Busento in piena a Molino Irto: auto danneggiate e famiglie bloccate
La situazione più critica si registra in località Molino Irto, al confine tra Dipignano e Cosenza, dove il Busento ha superato gli argini invadendo le zone circostanti. L’acqua ha trascinato detriti e colpito numerose autovetture parcheggiate, alcune delle quali risultano gravemente danneggiate.
Diversi nuclei familiari sono rimasti isolati a causa del fango e dell’acqua alta che impediscono l’accesso alle abitazioni. I soccorritori stanno tentando di raggiungerli con mezzi speciali, ma le operazioni procedono a rilento per le condizioni proibitive del terreno.
Campagnano fuori dagli argini tra Cosenza e Rende
Non va meglio lungo il corso del Campagnano, dove il fiume ha esondato in più punti tra Cosenza e Rende.

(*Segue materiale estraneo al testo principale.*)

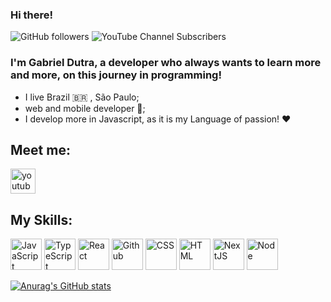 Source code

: ### Hi there!

![GitHub followers](https://img.shields.io/github/followers/DutraGames?style=for-the-badge)
![YouTube Channel Subscribers](https://img.shields.io/youtube/channel/subscribers/UCqG93tOVd2TBhkdOu_Ng1oQ?style=for-the-badge)

### I'm Gabriel Dutra, a developer who always wants to learn more and more, on this journey in programming!

* I live Brazil 🇧🇷 , São Paulo;
* web and mobile developer 📱;
* I develop more in Javascript, as it is my Language of passion! ❤️

## Meet me:

<a href="https://www.youtube.com/lutriz" target="_blank">
<img src="https://zeoserver.pb.gov.br/paraibasite/portalgovpb/imagens/iconfinder_youtube_317714copy.png/@@images/2ddcdce2-ebd6-44de-a246-853ea232182f.png" alt="youtube" width="40" height="40" style="width-max: 100%;"></img>
</a>

## My Skills:

<img src="https://cdn.jsdelivr.net/gh/devicons/devicon/icons/javascript/javascript-original.svg" alt="JavaScript" width="50" height="50" style="width-max: 100%;"></img>
<img src="https://cdn.jsdelivr.net/gh/devicons/devicon/icons/typescript/typescript-original.svg" alt="TypeScript" width="50" height="50" style="width-max: 100%;"></img>
<img src="https://cdn.jsdelivr.net/gh/devicons/devicon/icons/react/react-original.svg" alt="React" width="50" height="50" style="width-max: 100%;"></img>
<img src="https://cdn.jsdelivr.net/gh/devicons/devicon/icons/github/github-original.svg" alt="Github" width="50" height="50" style="width-max: 100%;"></img>
<img src="https://cdn.jsdelivr.net/gh/devicons/devicon/icons/css3/css3-original.svg" alt="CSS" width="50" height="50" style="width-max: 100%;"></img>
<img src="https://cdn.jsdelivr.net/gh/devicons/devicon/icons/html5/html5-original.svg" alt="HTML" width="50" height="50" style="width-max: 100%;"></img>
<img src="https://cdn.jsdelivr.net/gh/devicons/devicon/icons/nextjs/nextjs-original.svg" alt="NextJS" width="50" height="50" style="width-max: 100%;"></img>
<img src="https://cdn.jsdelivr.net/gh/devicons/devicon/icons/nodejs/nodejs-original.svg" alt="Node" width="50" height="50" style="width-max: 100%;"></img>

[![Anurag's GitHub stats](https://github-readme-stats.vercel.app/api?username=DutraGames&show_icons=true&theme=tokyonight)](https://github.com/DutraGames/github-readme-stats)
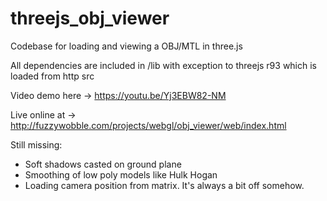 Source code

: # threejs_obj_viewer

Codebase for loading and viewing a OBJ/MTL in three.js

All dependencies are included in /lib with exception to threejs r93 which is loaded from http src

Video demo here -> https://youtu.be/Yj3EBW82-NM

Live online at -> http://fuzzywobble.com/projects/webgl/obj_viewer/web/index.html

Still missing: 
- Soft shadows casted on ground plane
- Smoothing of low poly models like Hulk Hogan
- Loading camera position from matrix. It's always a bit off somehow.
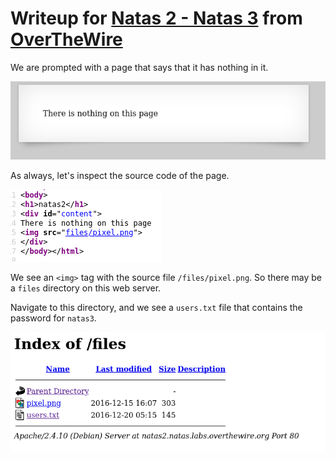 # Writeup for [Natas 2 - Natas 3](http://natas2.natas.labs.overthewire.org) from [OverTheWire](https://overthewire.org)

We are prompted with a page that says that it has nothing in it.

![page.png](./img/page.png)

As always, let's inspect the source code of the page.

![](./img/source.png)

We see an `<img>` tag with the source file `/files/pixel.png`. So there may be a `files` directory on this web server.

Navigate to this directory, and we see a `users.txt` file that contains the password for `natas3`.

![](./img/password.png)
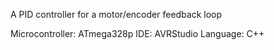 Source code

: A PID controller for a motor/encoder feedback loop

Microcontroller: ATmega328p
IDE: AVRStudio
Language: C++
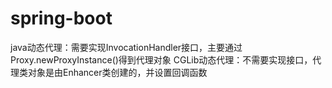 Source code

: # spring-boot
java动态代理：需要实现InvocationHandler接口，主要通过Proxy.newProxyInstance()得到代理对象
CGLib动态代理：不需要实现接口，代理类对象是由Enhancer类创建的，并设置回调函数
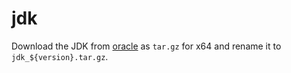 # jdk

Download the JDK from [oracle](http://www.oracle.com/technetwork/java/javase/downloads/jdk8-downloads-2133151.html) as `tar.gz` for x64 and rename it to `jdk_${version}.tar.gz`.
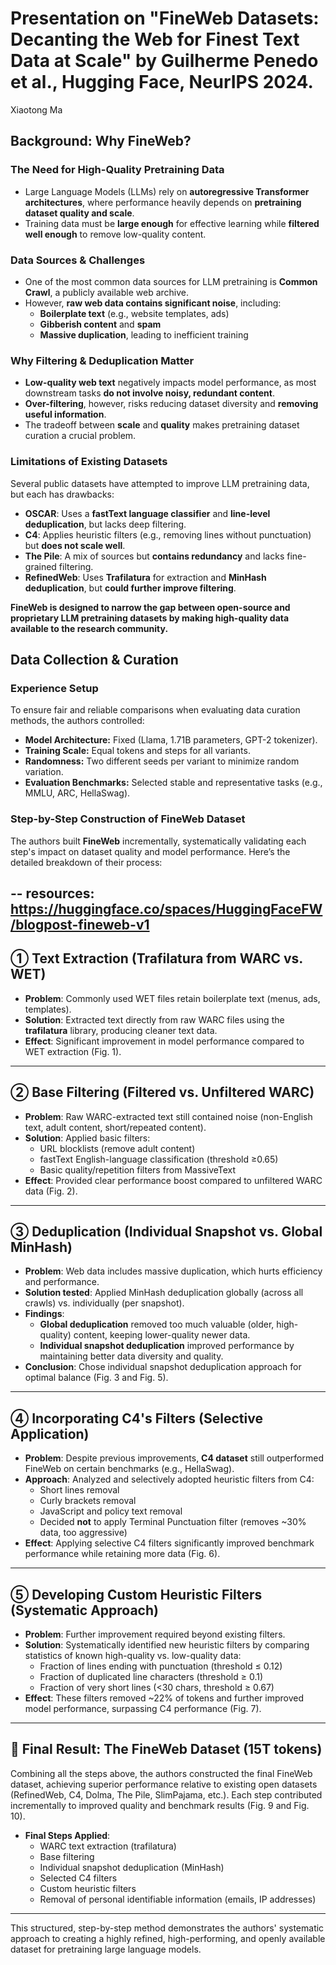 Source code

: # Presentation on "FineWeb Datasets: Decanting the Web for Finest Text Data at Scale" by Guilherme Penedo et al., Hugging Face, NeurIPS 2024.
Xiaotong Ma

## Background: Why FineWeb?

### The Need for High-Quality Pretraining Data
- Large Language Models (LLMs) rely on **autoregressive Transformer architectures**, where performance heavily depends on **pretraining dataset quality and scale**.
- Training data must be **large enough** for effective learning while **filtered well enough** to remove low-quality content.

### Data Sources & Challenges
- One of the most common data sources for LLM pretraining is **Common Crawl**, a publicly available web archive.
- However, **raw web data contains significant noise**, including:
  - **Boilerplate text** (e.g., website templates, ads)
  - **Gibberish content** and **spam**
  - **Massive duplication**, leading to inefficient training

### Why Filtering & Deduplication Matter
- **Low-quality web text** negatively impacts model performance, as most downstream tasks **do not involve noisy, redundant content**.
- **Over-filtering**, however, risks reducing dataset diversity and **removing useful information**.
- The tradeoff between **scale** and **quality** makes pretraining dataset curation a crucial problem.

### Limitations of Existing Datasets
Several public datasets have attempted to improve LLM pretraining data, but each has drawbacks:
- **OSCAR**: Uses a **fastText language classifier** and **line-level deduplication**, but lacks deep filtering.
- **C4**: Applies heuristic filters (e.g., removing lines without punctuation) but **does not scale well**.
- **The Pile**: A mix of sources but **contains redundancy** and lacks fine-grained filtering.
- **RefinedWeb**: Uses **Trafilatura** for extraction and **MinHash deduplication**, but **could further improve filtering**.

**FineWeb is designed to narrow the gap between open-source and proprietary LLM pretraining datasets by making high-quality data available to the research community.**

## Data Collection & Curation

### Experience Setup
To ensure fair and reliable comparisons when evaluating data curation methods, the authors controlled:

- **Model Architecture:** Fixed (Llama, 1.71B parameters, GPT-2 tokenizer).
- **Training Scale:** Equal tokens and steps for all variants.
- **Randomness:** Two different seeds per variant to minimize random variation.
- **Evaluation Benchmarks:** Selected stable and representative tasks (e.g., MMLU, ARC, HellaSwag).

### Step-by-Step Construction of FineWeb Dataset

The authors built **FineWeb** incrementally, systematically validating each step's impact on dataset quality and model performance. Here’s the detailed breakdown of their process:

-- resources: https://huggingface.co/spaces/HuggingFaceFW/blogpost-fineweb-v1
---

## ① Text Extraction (Trafilatura from WARC vs. WET)

- **Problem**: Commonly used WET files retain boilerplate text (menus, ads, templates).
- **Solution**: Extracted text directly from raw WARC files using the **trafilatura** library, producing cleaner text data.
- **Effect**: Significant improvement in model performance compared to WET extraction (Fig. 1).

---

## ② Base Filtering (Filtered vs. Unfiltered WARC)

- **Problem**: Raw WARC-extracted text still contained noise (non-English text, adult content, short/repeated content).
- **Solution**: Applied basic filters:
  - URL blocklists (remove adult content)
  - fastText English-language classification (threshold ≥0.65)
  - Basic quality/repetition filters from MassiveText
- **Effect**: Provided clear performance boost compared to unfiltered WARC data (Fig. 2).

---

## ③ Deduplication (Individual Snapshot vs. Global MinHash)

- **Problem**: Web data includes massive duplication, which hurts efficiency and performance.
- **Solution tested**: Applied MinHash deduplication globally (across all crawls) vs. individually (per snapshot).
- **Findings**:
  - **Global deduplication** removed too much valuable (older, high-quality) content, keeping lower-quality newer data.
  - **Individual snapshot deduplication** improved performance by maintaining better data diversity and quality.
- **Conclusion**: Chose individual snapshot deduplication approach for optimal balance (Fig. 3 and Fig. 5).

---

## ④ Incorporating C4's Filters (Selective Application)

- **Problem**: Despite previous improvements, **C4 dataset** still outperformed FineWeb on certain benchmarks (e.g., HellaSwag).
- **Approach**: Analyzed and selectively adopted heuristic filters from C4:
  - Short lines removal
  - Curly brackets removal
  - JavaScript and policy text removal
  - Decided **not** to apply Terminal Punctuation filter (removes ~30% data, too aggressive)
- **Effect**: Applying selective C4 filters significantly improved benchmark performance while retaining more data (Fig. 6).

---

## ⑤ Developing Custom Heuristic Filters (Systematic Approach)

- **Problem**: Further improvement required beyond existing filters.
- **Solution**: Systematically identified new heuristic filters by comparing statistics of known high-quality vs. low-quality data:
  - Fraction of lines ending with punctuation (threshold ≤ 0.12)
  - Fraction of duplicated line characters (threshold ≥ 0.1)
  - Fraction of very short lines (<30 chars, threshold ≥ 0.67)
- **Effect**: These filters removed ~22% of tokens and further improved model performance, surpassing C4 performance (Fig. 7).

---

## 🎯 **Final Result: The FineWeb Dataset (15T tokens)**

Combining all the steps above, the authors constructed the final FineWeb dataset, achieving superior performance relative to existing open datasets (RefinedWeb, C4, Dolma, The Pile, SlimPajama, etc.). Each step contributed incrementally to improved quality and benchmark results (Fig. 9 and Fig. 10).

- **Final Steps Applied**:
  - WARC text extraction (trafilatura)
  - Base filtering
  - Individual snapshot deduplication (MinHash)
  - Selected C4 filters
  - Custom heuristic filters
  - Removal of personal identifiable information (emails, IP addresses)

---

This structured, step-by-step method demonstrates the authors' systematic approach to creating a highly refined, high-performing, and openly available dataset for pretraining large language models.
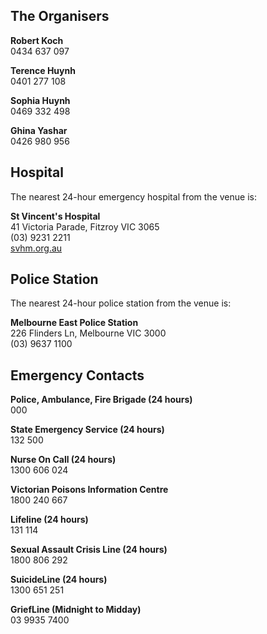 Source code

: ## The Organisers

**Robert Koch**  
0434 637 097

**Terence Huynh**  
0401 277 108

**Sophia Huynh**  
0469 332 498

**Ghina Yashar**  
0426 980 956

## Hospital

The nearest 24-hour emergency hospital from the venue is:

  **St Vincent's Hospital**  
  41 Victoria Parade, Fitzroy VIC 3065  
  (03) 9231 2211  
  [svhm.org.au](svhm.org.au)

## Police Station

The nearest 24-hour police station from the venue is:

  **Melbourne East Police Station**  
  226 Flinders Ln, Melbourne VIC 3000  
  (03) 9637 1100

## Emergency Contacts

**Police, Ambulance, Fire Brigade (24 hours)**  
000

**State Emergency Service (24 hours)**  
132 500

**Nurse On Call (24 hours)**  
1300 606 024

**Victorian Poisons Information Centre**  
1800 240 667

**Lifeline (24 hours)**  
131 114

**Sexual Assault Crisis Line (24 hours)**  
1800 806 292

**SuicideLine (24 hours)**  
1300 651 251

**GriefLine (Midnight to Midday)**  
03 9935 7400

L’acqua mista a fango ha invaso la sede stradale rendendo impraticabili diversi tratti e costringendo le autorità locali a chiudere alcune arterie.
Il traffico è in tilt e i sindaci invitano i cittadini a evitare spostamenti non indispensabili.

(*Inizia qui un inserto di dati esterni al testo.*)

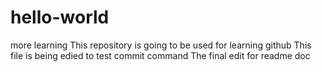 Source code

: # hello-world

more learning
This repository is going to be used for learning github
This file is being edied to test commit command
The final edit for readme doc
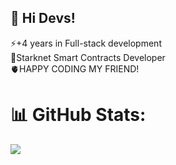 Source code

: ## 🔭 Hi Devs!  
⚡+4 years in Full-stack development<br>🚀Starknet Smart Contracts Developer<br>🫀HAPPY CODING MY FRIEND!

# 📊 GitHub Stats:
![](https://github-readme-streak-stats.herokuapp.com/?user=jorgezerpa&theme=react&hide_border=false)<br/>

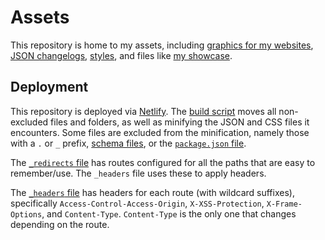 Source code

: # Assets

This repository is home to my assets, including [graphics for my websites](article-graphics/),
[JSON changelogs](nebula-changelog.json), [styles](markdown-styling.css), and files
like [my showcase](creations.json).

## Deployment

This repository is deployed via [Netlify](https://netlify.com). The [build script](lib/build.js)
moves all non-excluded files and folders, as well as minifying the JSON and CSS
files it encounters. Some files are excluded from the minification, namely those
with a `.` or `_` prefix, [schema files](userscripts.schema.json), or the
[`package.json` file](package.json).

The [`_redirects` file](_redirects) has routes configured for all the paths that
are easy to remember/use. The `_headers` file uses these to apply headers.

The [`_headers` file](_headers) has headers for each route (with wildcard suffixes),
specifically `Access-Control-Access-Origin`, `X-XSS-Protection`, `X-Frame-Options`,
and `Content-Type`. `Content-Type` is the only one that changes depending on the
route.
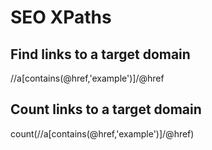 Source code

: # SEO XPaths

## Find links to a target domain
//a[contains(@href,'example')]/@href

## Count links to a target domain
count(//a[contains(@href,'example')]/@href)
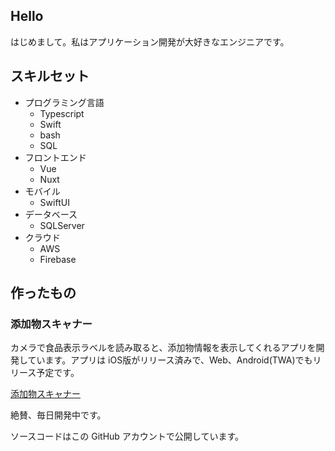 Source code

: ## Hello

はじめまして。私はアプリケーション開発が大好きなエンジニアです。

## スキルセット
- プログラミング言語
    * Typescript
    * Swift
    * bash
    * SQL
- フロントエンド
    * Vue
    * Nuxt
- モバイル
    * SwiftUI
- データベース
    * SQLServer
- クラウド
    * AWS
    * Firebase

## 作ったもの

### 添加物スキャナー
カメラで食品表示ラベルを読み取ると、添加物情報を表示してくれるアプリを開発しています。アプリは
iOS版がリリース済みで、Web、Android(TWA)でもリリース予定です。

[添加物スキャナー](https://foodadditive.app/)

絶賛、毎日開発中です。

ソースコードはこの GitHub アカウントで公開しています。

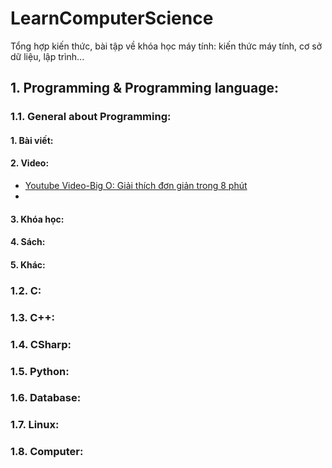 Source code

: # LearnComputerScience
Tổng hợp kiến thức, bài tập về khóa học máy tính: kiến thức máy tính, cơ sở dữ liệu, lập trình... 


## 1. Programming & Programming language:
### 1.1. General about Programming:
#### 1. Bài viết:
#### 2. Video:
- [Youtube Video-Big O: Giải thích đơn giản trong 8 phút](https://www.youtube.com/watch?v=06L8cB1_xgs)
- 
#### 3. Khóa học:
#### 4. Sách:
#### 5. Khác:
### 1.2. C:
### 1.3. C++:
### 1.4. CSharp:
### 1.5. Python:
### 1.6. Database:
### 1.7. Linux:
### 1.8. Computer:

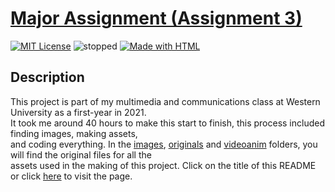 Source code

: # [Major Assignment (Assignment 3)]
[![MIT License][license-img]][license] ![stopped] [![Made with HTML][html-img]][HTML]

## Description
This project is part of my multimedia and communications class at Western University as a first-year in 2021.\
It took me around 40 hours to make this start to finish, this process included finding images, making assets,\
and coding everything. In the [images], [originals] and [videoanim] folders, you will find the original files for all the\
assets used in the making of this project. Click on the title of this README or click [here] to visit the page.


[Major Assignment (Assignment 3)]: https://ssenjii.github.io/cs1033.assignment3/
[images]: https://github.com/ssenjii/cs1033.assignment3/tree/main/images
[originals]: https://github.com/ssenjii/cs1033.assignment3/tree/main/originals
[videoanim]: https://github.com/ssenjii/cs1033.assignment3/tree/main/videoanim

[license-img]: https://img.shields.io/github/license/ssenjii/cs1033.assignment3
[license]: https://github.com/ssenjii/cs1033.assignment3/blob/main/LICENSE

[stopped]: https://img.shields.io/badge/status-Not%20Updating-red.svg
[hiatus]: https://img.shields.io/badge/Status-On%20Hiatus-orange.svg
[updating]: https://img.shields.io/badge/status-Updating-009b31.svg
[version-img]: https://badge.fury.io/gh/ssenjii%2FFoodFinder.svg

[changelog-img]: https://img.shields.io/badge/changelog-545454.svg
[changelog]: ./CHANGELOG.md


[html-img]: https://img.shields.io/badge/made%20with-HTML-dd4b25.svg
[html]: https://en.wikipedia.org/wiki/HTML5
[here]: https://ssenjii.github.io/cs1033.assignment3/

Strade allagate e frane: chiusa via Lungo Crati
Il maltempo sta causando problemi anche nel centro urbano di Cosenza. Su via Lungo Crati una porzione di carreggiata è franata, rendendo necessario l’intervento immediato delle squadre tecniche e la chiusura totale al transito.
Secondo i dati diffusi dagli enti di monitoraggio, nelle ultime 48 ore sono caduti oltre 260 millimetri di pioggia, un accumulo che conferma l’eccezionalità dell’evento meteorologico.
Soccorsi al lavoro senza sosta
Vigili del fuoco, Protezione civile regionale e Carabinieri forestali sono impegnati in decine di interventi. Le richieste di aiuto continuano ad aumentare e circa un centinaio di operazioni risultano ancora in coda.
Le squadre stanno monitorando i corsi d’acqua, verificando la stabilità dei versanti e cercando di raggiungere le famiglie rimaste bloccate nelle zone più colpite.
Allerta ancora alta
Le condizioni meteo restano instabili e il livello di attenzione rimane elevato. Le autorità raccomandano di seguire gli aggiornamenti ufficiali, evitare le aree prossime ai corsi d’acqua e limitare gli spostamenti.
Il timore è che nuove precipitazioni possano aggravare ulteriormente una situazione già critica.